- Problem requirements:
Would you give the number of lines in the entries that contain the word "includegraphics"? Nothing else is needed.

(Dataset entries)
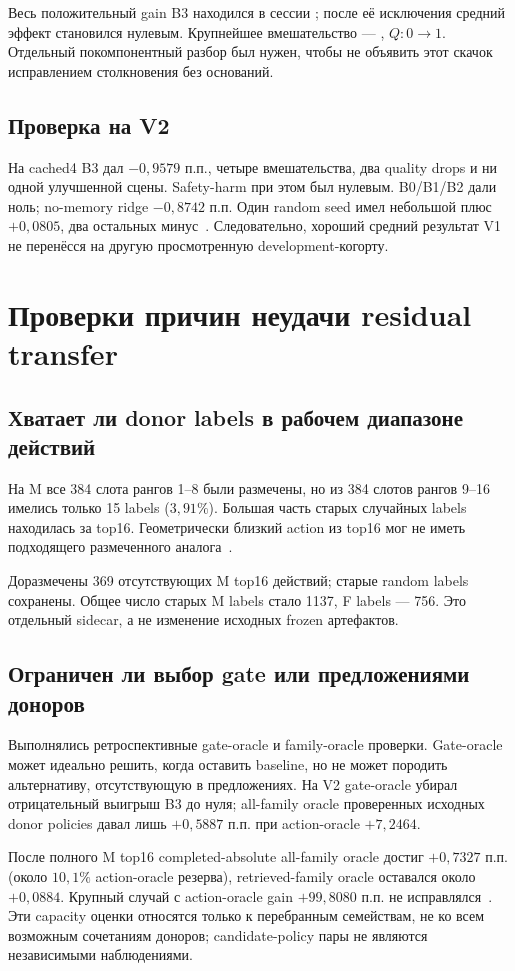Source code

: \documentclass[11pt,a4paper]{article}
\newcommand{\code}[1]{\texttt{\detokenize{#1}}}
\begin{document}
Весь положительный gain B3 находился в сессии \code{2021.10.11.07.47.13_veh-50}; после её исключения средний эффект становился нулевым. Крупнейшее вмешательство --- \code{f27a618a5c7458ee}, $Q:0\rightarrow1$. Отдельный покомпонентный разбор был нужен, чтобы не объявить этот скачок исправлением столкновения без оснований.

\subsection{Проверка на V2}
На cached4 B3 дал $-0{,}9579$ п.п., четыре вмешательства, два quality drops и ни одной улучшенной сцены. Safety-harm при этом был нулевым. B0/B1/B2 дали ноль; no-memory ridge $-0{,}8742$ п.п. Один random seed имел небольшой плюс $+0{,}0805$, два остальных минус~\cite{cached}. Следовательно, хороший средний результат V1 не перенёсся на другую просмотренную development-когорту.

\section{Проверки причин неудачи residual transfer}
\subsection{Хватает ли donor labels в рабочем диапазоне действий}
На M все 384 слота рангов 1--8 были размечены, но из 384 слотов рангов 9--16 имелись только 15 labels ($3{,}91\%$). Большая часть старых случайных labels находилась за top16. Геометрически близкий action из top16 мог не иметь подходящего размеченного аналога~\cite{support}.

Доразмечены 369 отсутствующих M top16 действий; старые random labels сохранены. Общее число старых M labels стало 1137, F labels --- 756. Это отдельный sidecar, а не изменение исходных frozen артефактов.

\subsection{Ограничен ли выбор gate или предложениями доноров}
Выполнялись ретроспективные gate-oracle и family-oracle проверки. Gate-oracle может идеально решить, когда оставить baseline, но не может породить альтернативу, отсутствующую в предложениях. На V2 gate-oracle убирал отрицательный выигрыш B3 до нуля; all-family oracle проверенных исходных donor policies давал лишь $+0{,}5887$ п.п. при action-oracle $+7{,}2464$.

После полного M top16 completed-absolute all-family oracle достиг $+0{,}7327$ п.п. (около $10{,}1\%$ action-oracle резерва), retrieved-family oracle оставался около $+0{,}0884$. Крупный случай с action-oracle gain $+99{,}8080$ п.п. не исправлялся~\cite{capacity}. Эти capacity оценки относятся только к перебранным семействам, не ко всем возможным сочетаниям доноров; candidate-policy пары не являются независимыми наблюдениями.
\end{document}
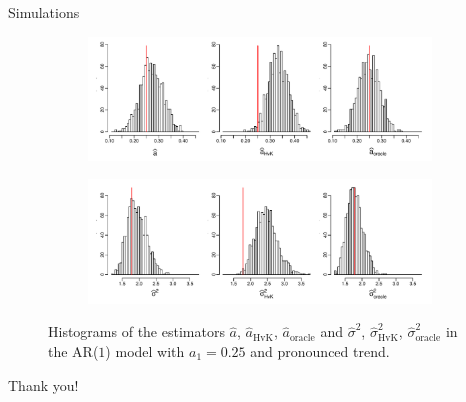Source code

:\documentclass[10pt, handout]{beamer}
\begin{document}
\begin{frame}{Simulations}


\begin{figure}[t!]
\centering
\begin{subfigure}[b]{0.8\textwidth}
\includegraphics[width=\textwidth]{a_hat_histograms_a1=25_T=500_slope=10_(q,r,M1,M2)=(25,10,20,30).pdf}
\end{subfigure}
\begin{subfigure}[b]{0.8\textwidth}
\includegraphics[width=\textwidth]{lrv_histograms_a1=25_T=500_slope=10_(q,r,M1,M2)=(25,10,20,30).pdf}
\end{subfigure}
\caption{Histograms of the estimators $\widehat{a}$, $\widehat{a}_{\text{HvK}}$, $\widehat{a}_{\text{oracle}}$ and $\widehat{\sigma}^2$, $\widehat{\sigma}^2_{\text{HvK}}$, $\widehat{\sigma}^2_{\text{oracle}}$ in the AR($1$) model with $a_1 = 0.25$ and pronounced trend.}\label{fig:hist_scenario2} 
\end{figure}

\end{frame}




\begin{frame}[standout]
  Thank you!
\end{frame}




\appendix
\end{document}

- Solution:
2